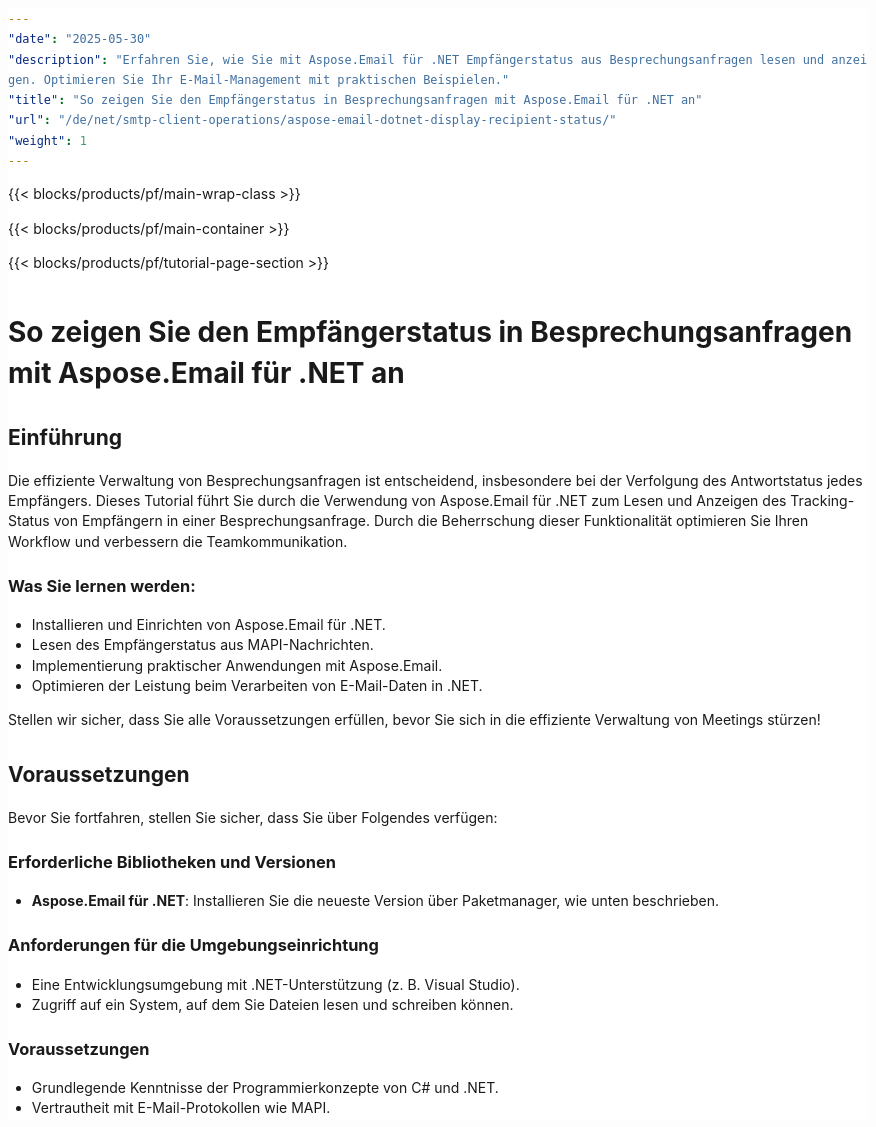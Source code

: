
 ```yaml
---
"date": "2025-05-30"
"description": "Erfahren Sie, wie Sie mit Aspose.Email für .NET Empfängerstatus aus Besprechungsanfragen lesen und anzeigen. Optimieren Sie Ihr E-Mail-Management mit praktischen Beispielen."
"title": "So zeigen Sie den Empfängerstatus in Besprechungsanfragen mit Aspose.Email für .NET an"
"url": "/de/net/smtp-client-operations/aspose-email-dotnet-display-recipient-status/"
"weight": 1
---
```


{{< blocks/products/pf/main-wrap-class >}}

{{< blocks/products/pf/main-container >}}

{{< blocks/products/pf/tutorial-page-section >}}
# So zeigen Sie den Empfängerstatus in Besprechungsanfragen mit Aspose.Email für .NET an

## Einführung

Die effiziente Verwaltung von Besprechungsanfragen ist entscheidend, insbesondere bei der Verfolgung des Antwortstatus jedes Empfängers. Dieses Tutorial führt Sie durch die Verwendung von Aspose.Email für .NET zum Lesen und Anzeigen des Tracking-Status von Empfängern in einer Besprechungsanfrage. Durch die Beherrschung dieser Funktionalität optimieren Sie Ihren Workflow und verbessern die Teamkommunikation.

### Was Sie lernen werden:
- Installieren und Einrichten von Aspose.Email für .NET.
- Lesen des Empfängerstatus aus MAPI-Nachrichten.
- Implementierung praktischer Anwendungen mit Aspose.Email.
- Optimieren der Leistung beim Verarbeiten von E-Mail-Daten in .NET.

Stellen wir sicher, dass Sie alle Voraussetzungen erfüllen, bevor Sie sich in die effiziente Verwaltung von Meetings stürzen!

## Voraussetzungen

Bevor Sie fortfahren, stellen Sie sicher, dass Sie über Folgendes verfügen:

### Erforderliche Bibliotheken und Versionen
- **Aspose.Email für .NET**: Installieren Sie die neueste Version über Paketmanager, wie unten beschrieben.
  
### Anforderungen für die Umgebungseinrichtung
- Eine Entwicklungsumgebung mit .NET-Unterstützung (z. B. Visual Studio).
- Zugriff auf ein System, auf dem Sie Dateien lesen und schreiben können.

### Voraussetzungen
- Grundlegende Kenntnisse der Programmierkonzepte von C# und .NET.
- Vertrautheit mit E-Mail-Protokollen wie MAPI.
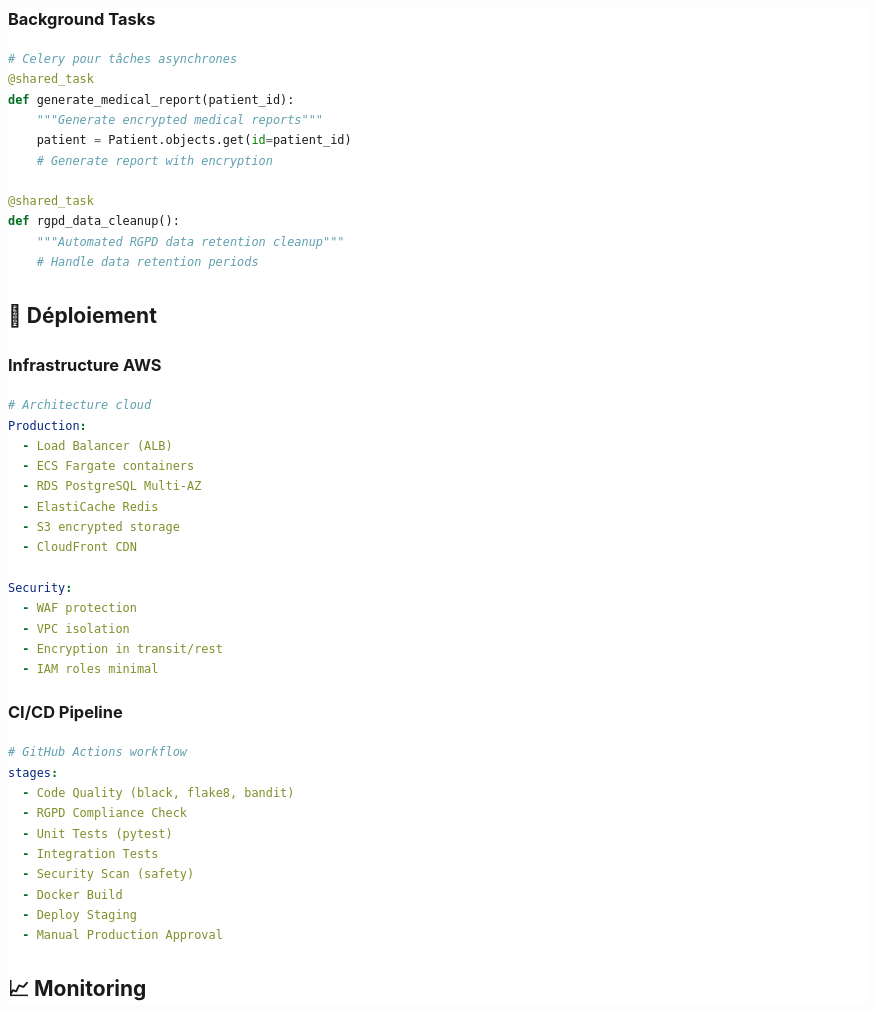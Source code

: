 ### Background Tasks
```python
# Celery pour tâches asynchrones
@shared_task
def generate_medical_report(patient_id):
    """Generate encrypted medical reports"""
    patient = Patient.objects.get(id=patient_id)
    # Generate report with encryption
    
@shared_task  
def rgpd_data_cleanup():
    """Automated RGPD data retention cleanup"""
    # Handle data retention periods
```

## 🚀 Déploiement

### Infrastructure AWS
```yaml
# Architecture cloud
Production:
  - Load Balancer (ALB)
  - ECS Fargate containers
  - RDS PostgreSQL Multi-AZ
  - ElastiCache Redis
  - S3 encrypted storage
  - CloudFront CDN
  
Security:
  - WAF protection
  - VPC isolation  
  - Encryption in transit/rest
  - IAM roles minimal
```

### CI/CD Pipeline
```yaml
# GitHub Actions workflow
stages:
  - Code Quality (black, flake8, bandit)
  - RGPD Compliance Check
  - Unit Tests (pytest)
  - Integration Tests
  - Security Scan (safety)
  - Docker Build
  - Deploy Staging
  - Manual Production Approval
```

## 📈 Monitoring
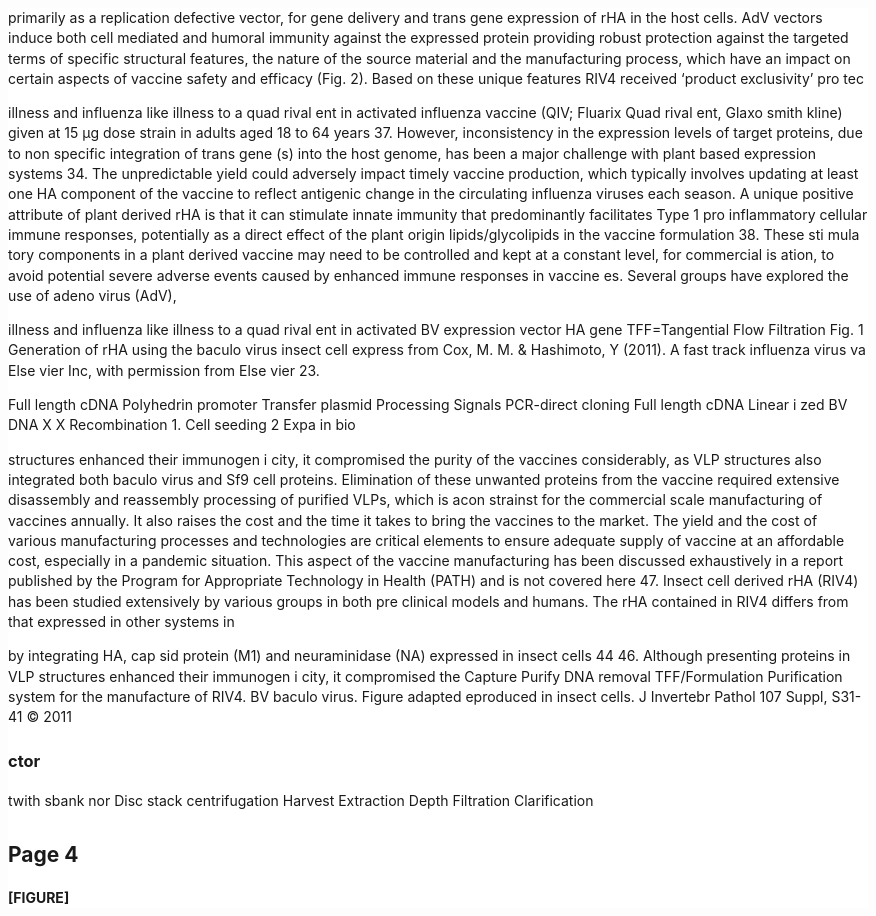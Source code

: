 primarily as a replication defective vector, for gene delivery and trans gene expression of rHA in the host cells. AdV vectors induce both cell mediated and humoral immunity against the expressed protein providing robust protection against the targeted terms of specific structural features, the nature of the source material and the manufacturing process, which have an impact on certain aspects of vaccine safety and efficacy (Fig. 2). Based on these unique features RIV4 received ‘product exclusivity’ pro tec

illness and influenza like illness to a quad rival ent in activated influenza vaccine (QIV; Fluarix Quad rival ent, Glaxo smith kline) given at 15 µg dose strain in adults aged 18 to 64 years 37. However, inconsistency in the expression levels of target proteins, due to non specific integration of trans gene (s) into the host genome, has been a major challenge with plant based expression systems 34. The unpredictable yield could adversely impact timely vaccine production, which typically involves updating at least one HA component of the vaccine to reflect antigenic change in the circulating influenza viruses each season. A unique positive attribute of plant derived rHA is that it can stimulate innate immunity that predominantly facilitates Type 1 pro inflammatory cellular immune responses, potentially as a direct effect of the plant origin lipids/glycolipids in the vaccine formulation 38. These sti mula tory components in a plant derived vaccine may need to be controlled and kept at a constant level, for commercial is ation, to avoid potential severe adverse events caused by enhanced immune responses in vaccine es. Several groups have explored the use of adeno virus (AdV),

illness and influenza like illness to a quad rival ent in activated BV expression vector HA gene TFF=Tangential Flow Filtration Fig. 1 Generation of rHA using the baculo virus insect cell express from Cox, M. M. & Hashimoto, Y (2011). A fast track influenza virus va Else vier Inc, with permission from Else vier 23.

Full length cDNA Polyhedrin promoter Transfer plasmid Processing Signals PCR-direct cloning Full length cDNA Linear i zed BV DNA X X Recombination 1. Cell seeding 2 Expa in bio

structures enhanced their immunogen i city, it compromised the purity of the vaccines considerably, as VLP structures also integrated both baculo virus and Sf9 cell proteins. Elimination of these unwanted proteins from the vaccine required extensive disassembly and reassembly processing of purified VLPs, which is acon strainst for the commercial scale manufacturing of vaccines annually. It also raises the cost and the time it takes to bring the vaccines to the market. The yield and the cost of various manufacturing processes and technologies are critical elements to ensure adequate supply of vaccine at an affordable cost, especially in a pandemic situation. This aspect of the vaccine manufacturing has been discussed exhaustively in a report published by the Program for Appropriate Technology in Health (PATH) and is not covered here 47. Insect cell derived rHA (RIV4) has been studied extensively by various groups in both pre clinical models and humans. The rHA contained in RIV4 differs from that expressed in other systems in

by integrating HA, cap sid protein (M1) and neuraminidase (NA) expressed in insect cells 44 46. Although presenting proteins in VLP structures enhanced their immunogen i city, it compromised the Capture Purify DNA removal TFF/Formulation Purification system for the manufacture of RIV4. BV baculo virus. Figure adapted eproduced in insect cells. J Invertebr Pathol 107 Suppl, S31-41 © 2011


### ctor

twith sbank nor Disc stack centrifugation Harvest Extraction Depth Filtration Clarification


## Page 4


**[FIGURE]**
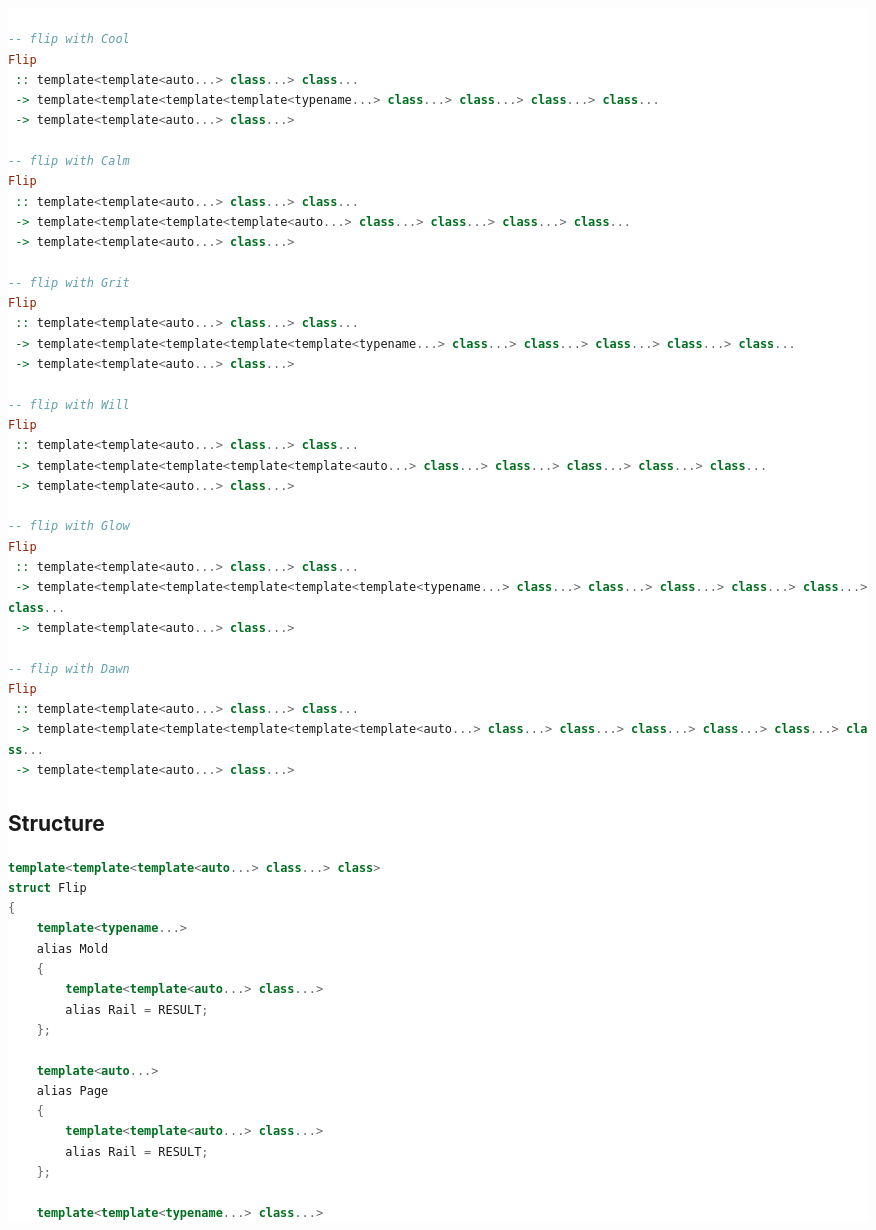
 ```Haskell

-- flip with Cool
Flip
 :: template<template<auto...> class...> class... 
 -> template<template<template<template<typename...> class...> class...> class...> class...
 -> template<template<auto...> class...>

-- flip with Calm
Flip
 :: template<template<auto...> class...> class... 
 -> template<template<template<template<auto...> class...> class...> class...> class...
 -> template<template<auto...> class...>

-- flip with Grit
Flip
 :: template<template<auto...> class...> class... 
 -> template<template<template<template<template<typename...> class...> class...> class...> class...> class...
 -> template<template<auto...> class...>

-- flip with Will
Flip
 :: template<template<auto...> class...> class... 
 -> template<template<template<template<template<auto...> class...> class...> class...> class...> class...
 -> template<template<auto...> class...>

-- flip with Glow
Flip
 :: template<template<auto...> class...> class... 
 -> template<template<template<template<template<template<typename...> class...> class...> class...> class...> class...> class...
 -> template<template<auto...> class...>

-- flip with Dawn
Flip
 :: template<template<auto...> class...> class... 
 -> template<template<template<template<template<template<auto...> class...> class...> class...> class...> class...> class...
 -> template<template<auto...> class...>
```

## Structure

```C++
template<template<template<auto...> class...> class>
struct Flip
{
    template<typename...>
    alias Mold
    {
        template<template<auto...> class...>
        alias Rail = RESULT;
    };

    template<auto...>
    alias Page
    {
        template<template<auto...> class...>
        alias Rail = RESULT;
    };

    template<template<typename...> class...>
```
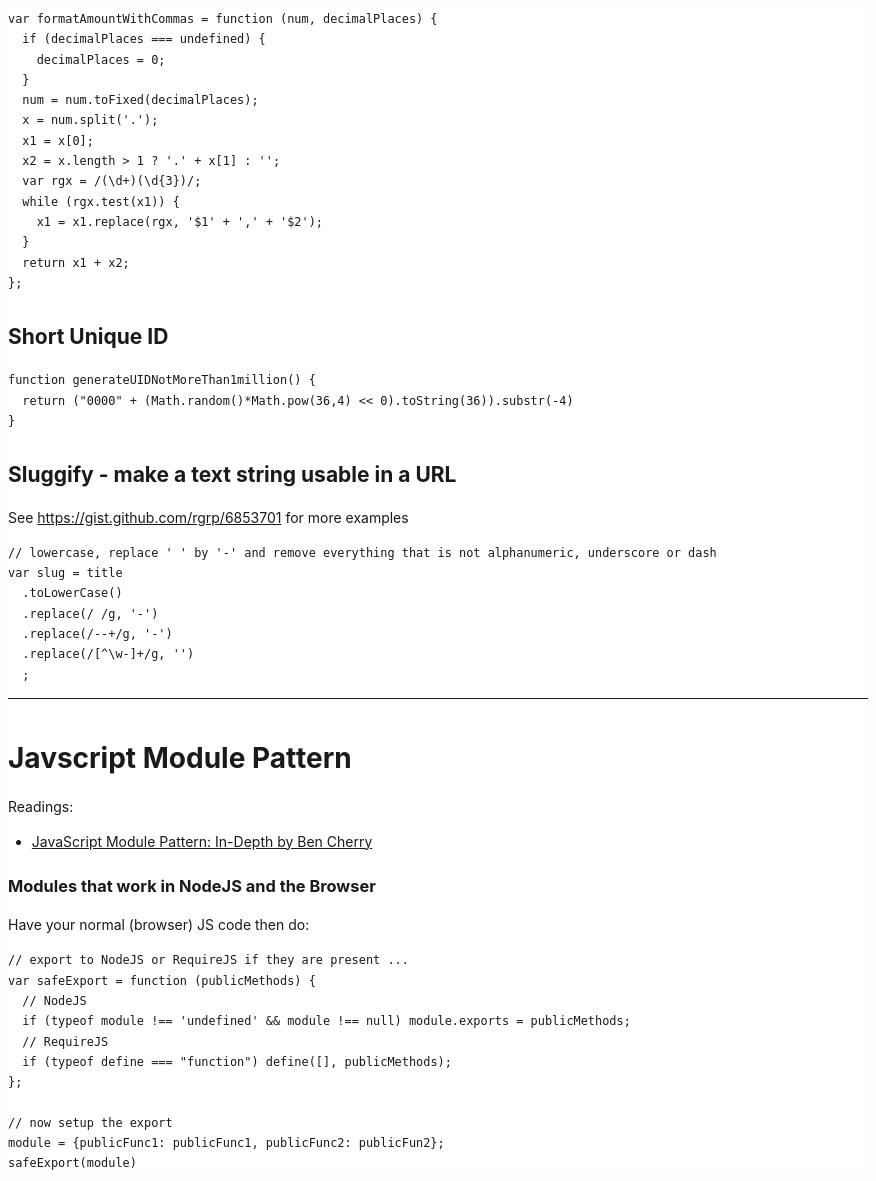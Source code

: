     var formatAmountWithCommas = function (num, decimalPlaces) {
      if (decimalPlaces === undefined) {
        decimalPlaces = 0;
      }
      num = num.toFixed(decimalPlaces);
      x = num.split('.');
      x1 = x[0];
      x2 = x.length > 1 ? '.' + x[1] : '';
      var rgx = /(\d+)(\d{3})/;
      while (rgx.test(x1)) {
        x1 = x1.replace(rgx, '$1' + ',' + '$2');
      }
      return x1 + x2;
    };

## Short Unique ID

    function generateUIDNotMoreThan1million() {
      return ("0000" + (Math.random()*Math.pow(36,4) << 0).toString(36)).substr(-4)
    }

## Sluggify - make a text string usable in a URL

See https://gist.github.com/rgrp/6853701 for more examples

    // lowercase, replace ' ' by '-' and remove everything that is not alphanumeric, underscore or dash
    var slug = title
      .toLowerCase()
      .replace(/ /g, '-')
      .replace(/--+/g, '-')
      .replace(/[^\w-]+/g, '')
      ;

----

# Javscript Module Pattern

Readings:

* [JavaScript Module Pattern: In-Depth by Ben Cherry](http://www.adequatelygood.com/2010/3/JavaScript-Module-Pattern-In-Depth)

### Modules that work in NodeJS and the Browser

Have your normal (browser) JS code then do:

    // export to NodeJS or RequireJS if they are present ...
    var safeExport = function (publicMethods) {
      // NodeJS
      if (typeof module !== 'undefined' && module !== null) module.exports = publicMethods;
      // RequireJS
      if (typeof define === "function") define([], publicMethods);
    };

    // now setup the export
    module = {publicFunc1: publicFunc1, publicFunc2: publicFun2};
    safeExport(module)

### Exercise prompt
Where does "main" occur in the data? Copy each line that has it.

### Exercise solution
{{< blocks/products/pf/main-wrap-class >}}
{{< blocks/products/pf/main-container >}}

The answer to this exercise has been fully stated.